When Meylac was introduced to Irina Baronova in London in 1989, he fortuitously recorded their conversation. This became the igniting spark for subsequent interviews. “In a sense, this book wrote itself almost as much as I wrote it: some encounters took place spontaneously, others I sought out, and often the first encounters led to more and more connections,” Meylac wrote in the preface. Many of his interview partners are Russian or come from families with Russian roots, but Meylac also talked with British-born Frederic Franklin (who danced under Massine with the Ballet Russe among others) and with the Frenchman Jean Babilée. Babilée’s crucial encounter with dance was a performance of “Les Sylphides” by the Ballet Russe de Monte Carlo, which he saw as a schoolboy.
In 2015 Meylac conducted a long interview with John Neumeier that is printed as the afterword. Neumeier, whom Meylac considers a “choreografo assoluto”, has been strongly influenced by Nijinsky and the Ballets Russes. The book is dedicated to him.
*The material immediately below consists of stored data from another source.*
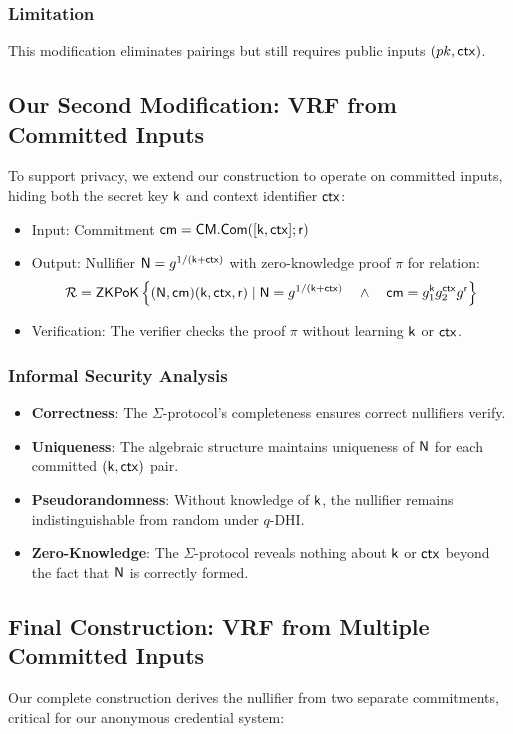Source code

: \subsubsection{Limitation}
This modification eliminates pairings but still requires public inputs $(pk, \mathsf{ctx})$.

\subsection{Our Second Modification: VRF from Committed Inputs}
To support privacy, we extend our construction to operate on committed inputs, hiding both the secret key $\mathsf{k}$ and context identifier $\mathsf{ctx}$:

\begin{itemize}
    \item Input: Commitment $\mathsf{cm} = \mathsf{CM.Com}([\mathsf{k}, \mathsf{ctx}]; \mathsf{r})$
    \item Output: Nullifier $\mathsf{N} = g^{1/(\mathsf{k} + \mathsf{ctx})}$ with zero-knowledge proof $\pi$ for relation:
    \[
    \mathcal{R} = {\mathsf{ZKPoK}} \left\{ (\mathsf{N}, \mathsf{cm})(\mathsf{k}, \mathsf{ctx}, \mathsf{r}) \mid \mathsf{N} = g^{1/(\mathsf{k} + \mathsf{ctx})} \quad \wedge \quad \mathsf{cm} = g_1^{\mathsf{k}} g_2^{\mathsf{ctx}}g^{\mathsf{r}}  \right\}
    \]
    \item Verification: The verifier checks the proof $\pi$ without learning $\mathsf{k}$ or $\mathsf{ctx}$.
\end{itemize}

\subsubsection{Informal Security Analysis}
\begin{itemize}
    \item \textbf{Correctness}: The $\Sigma$-protocol's completeness ensures correct nullifiers verify.
    \item \textbf{Uniqueness}: The algebraic structure maintains uniqueness of $\mathsf{N}$ for each committed $(\mathsf{k},\mathsf{ctx})$ pair.
    \item \textbf{Pseudorandomness}: Without knowledge of $\mathsf{k}$, the nullifier remains indistinguishable from random under $q$-DHI.
    \item \textbf{Zero-Knowledge}: The $\Sigma$-protocol reveals nothing about $\mathsf{k}$ or $\mathsf{ctx}$ beyond the fact that $\mathsf{N}$ is correctly formed.
\end{itemize}

\subsection{Final Construction: VRF from Multiple Committed Inputs}
Our complete construction derives the nullifier from two separate commitments, critical for our anonymous credential system:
The history of the post-Diaghilev companies is knotty and full of vicissitudes. After the impresario’s death in 1929, Colonel de Basil and René Blum regathered a company in 1932 in Monaco. Their Ballets Russes de Monte Carlo later split into two rivaling troupes, one led by de Basil, the other by Blum. When in 1938 Blum’s company struggled financially, it was bought by Serge Denham who ensured its further existence for almost two decades. During World War II, de Basil’s and Denham’s troupes toured extensively, mainly in South and North America, but also in Australia. Often, dancers stayed behind after a tour and became directly involved in the formation and development of ballet in their respective countries. In the meantime, Sergei Lifar, Diaghilev’s former star dancer, founded the Nouveau Ballet de Monte Carlo in Monaco in 1945. Two years later it merged with the Ballet International du Marquis de Cuevas to the Grand Ballet du Marquis de Cuevas. This company gave its last performance in 1962, one year after the Marquis’s death.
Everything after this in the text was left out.